Accueil du cours M1 Accueil du site Islamica    Accueil du site Orient   Le portail du monde musulman

<------

------>

Sourate 18: Moïse et le Serviteur de Dieu (v. 65-82)

© Ralph Stehly, Professeur d’histoire des religions, Université de Strasbourg  

 

Texte coranique (traduction Denise Masson) 

65 Ils trouvèrent un de nos serviteurs à qui nous avions accordé une miséricorde venue de nous et à qui nous avions conféré "une Science émanant de nous.

   66  Moïse lui dit :" Puis-je te suivre pour que tu m'enseignes ce qu'on t'a appris concernant une voie droite ? "

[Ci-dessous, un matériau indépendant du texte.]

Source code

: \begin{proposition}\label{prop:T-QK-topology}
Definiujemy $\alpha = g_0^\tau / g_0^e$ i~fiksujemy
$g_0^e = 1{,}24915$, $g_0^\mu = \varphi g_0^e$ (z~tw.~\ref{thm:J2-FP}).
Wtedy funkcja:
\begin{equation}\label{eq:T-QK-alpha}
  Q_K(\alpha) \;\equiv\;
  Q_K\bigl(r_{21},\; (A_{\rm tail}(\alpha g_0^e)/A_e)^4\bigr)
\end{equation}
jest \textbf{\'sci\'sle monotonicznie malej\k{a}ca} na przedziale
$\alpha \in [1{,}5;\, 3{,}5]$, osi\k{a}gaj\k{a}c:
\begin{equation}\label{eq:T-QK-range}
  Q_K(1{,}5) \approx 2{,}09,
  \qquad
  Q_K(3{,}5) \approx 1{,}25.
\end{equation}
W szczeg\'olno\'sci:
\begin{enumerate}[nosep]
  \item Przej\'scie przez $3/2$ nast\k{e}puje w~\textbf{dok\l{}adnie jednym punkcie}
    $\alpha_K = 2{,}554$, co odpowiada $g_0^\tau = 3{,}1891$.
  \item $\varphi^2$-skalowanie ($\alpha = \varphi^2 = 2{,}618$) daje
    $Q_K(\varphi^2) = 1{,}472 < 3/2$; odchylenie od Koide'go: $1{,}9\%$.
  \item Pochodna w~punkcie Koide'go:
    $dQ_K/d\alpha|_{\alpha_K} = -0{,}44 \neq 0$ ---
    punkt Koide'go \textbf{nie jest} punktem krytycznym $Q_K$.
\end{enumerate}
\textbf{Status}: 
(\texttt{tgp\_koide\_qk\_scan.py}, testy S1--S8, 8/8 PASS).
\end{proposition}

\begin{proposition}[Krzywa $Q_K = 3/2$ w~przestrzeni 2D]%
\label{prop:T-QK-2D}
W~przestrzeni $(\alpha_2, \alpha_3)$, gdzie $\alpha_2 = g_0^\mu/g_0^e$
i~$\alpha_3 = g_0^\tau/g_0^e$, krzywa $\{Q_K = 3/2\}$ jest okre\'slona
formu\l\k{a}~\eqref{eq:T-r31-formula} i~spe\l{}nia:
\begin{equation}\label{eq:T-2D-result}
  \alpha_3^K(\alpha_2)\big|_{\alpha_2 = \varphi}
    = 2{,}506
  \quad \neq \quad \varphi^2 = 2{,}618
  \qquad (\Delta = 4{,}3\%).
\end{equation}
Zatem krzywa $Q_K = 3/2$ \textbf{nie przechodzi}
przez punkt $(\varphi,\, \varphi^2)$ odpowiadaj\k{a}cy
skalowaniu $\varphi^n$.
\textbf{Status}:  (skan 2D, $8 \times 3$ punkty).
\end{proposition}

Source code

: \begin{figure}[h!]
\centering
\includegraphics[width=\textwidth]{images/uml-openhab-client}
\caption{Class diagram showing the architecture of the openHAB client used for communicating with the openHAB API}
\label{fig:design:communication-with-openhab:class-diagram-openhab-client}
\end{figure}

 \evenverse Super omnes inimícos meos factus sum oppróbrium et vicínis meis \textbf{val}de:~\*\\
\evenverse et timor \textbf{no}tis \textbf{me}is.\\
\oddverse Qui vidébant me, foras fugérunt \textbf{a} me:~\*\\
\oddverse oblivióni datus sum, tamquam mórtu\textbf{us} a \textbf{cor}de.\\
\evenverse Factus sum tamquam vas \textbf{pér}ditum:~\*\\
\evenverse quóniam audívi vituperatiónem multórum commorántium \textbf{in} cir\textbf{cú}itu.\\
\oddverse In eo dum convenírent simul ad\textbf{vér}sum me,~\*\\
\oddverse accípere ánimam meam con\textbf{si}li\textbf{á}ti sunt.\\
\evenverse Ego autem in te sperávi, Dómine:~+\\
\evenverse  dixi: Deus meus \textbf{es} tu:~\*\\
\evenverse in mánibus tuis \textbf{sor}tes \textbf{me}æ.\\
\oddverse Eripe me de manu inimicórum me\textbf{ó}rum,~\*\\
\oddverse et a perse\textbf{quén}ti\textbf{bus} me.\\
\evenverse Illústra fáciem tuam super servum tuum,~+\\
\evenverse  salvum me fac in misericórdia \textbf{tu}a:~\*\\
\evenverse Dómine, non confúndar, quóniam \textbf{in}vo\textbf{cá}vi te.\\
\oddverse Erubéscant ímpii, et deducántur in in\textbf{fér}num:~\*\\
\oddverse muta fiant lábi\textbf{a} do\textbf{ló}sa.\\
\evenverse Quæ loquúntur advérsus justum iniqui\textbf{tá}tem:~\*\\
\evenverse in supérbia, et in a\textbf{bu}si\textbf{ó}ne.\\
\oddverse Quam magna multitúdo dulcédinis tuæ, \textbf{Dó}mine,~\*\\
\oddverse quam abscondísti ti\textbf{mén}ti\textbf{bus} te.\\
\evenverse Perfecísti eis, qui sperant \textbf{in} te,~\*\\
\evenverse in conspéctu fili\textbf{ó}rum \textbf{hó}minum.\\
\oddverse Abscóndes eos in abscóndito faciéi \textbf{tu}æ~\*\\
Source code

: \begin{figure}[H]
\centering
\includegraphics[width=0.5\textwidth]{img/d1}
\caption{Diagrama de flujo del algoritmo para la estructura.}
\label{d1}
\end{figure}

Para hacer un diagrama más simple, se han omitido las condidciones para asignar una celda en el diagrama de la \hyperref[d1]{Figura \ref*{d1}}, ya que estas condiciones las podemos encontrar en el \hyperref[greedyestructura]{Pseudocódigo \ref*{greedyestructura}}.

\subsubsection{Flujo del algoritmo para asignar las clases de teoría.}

   67 II dit : " Tu ne saurais être patient, avec moi .

  68 Gomment serais-tu patient, alors que tu ne comprends pas ? " :

 69 Moïse dit : " Tu me trouveras patient, si Dieu le veut, et je ne désobéirai à aucun de tes ordres ".

70 Le Serviteur dit : " Si tu m'accompagnes, ne m'interroge sur rien avant que je t'en donne l'explication ".

 

Verset 65

Comme les jeunes gens de la caverne, le Serviteur de Dieu a reçu une " miséricorde " venue de Dieu.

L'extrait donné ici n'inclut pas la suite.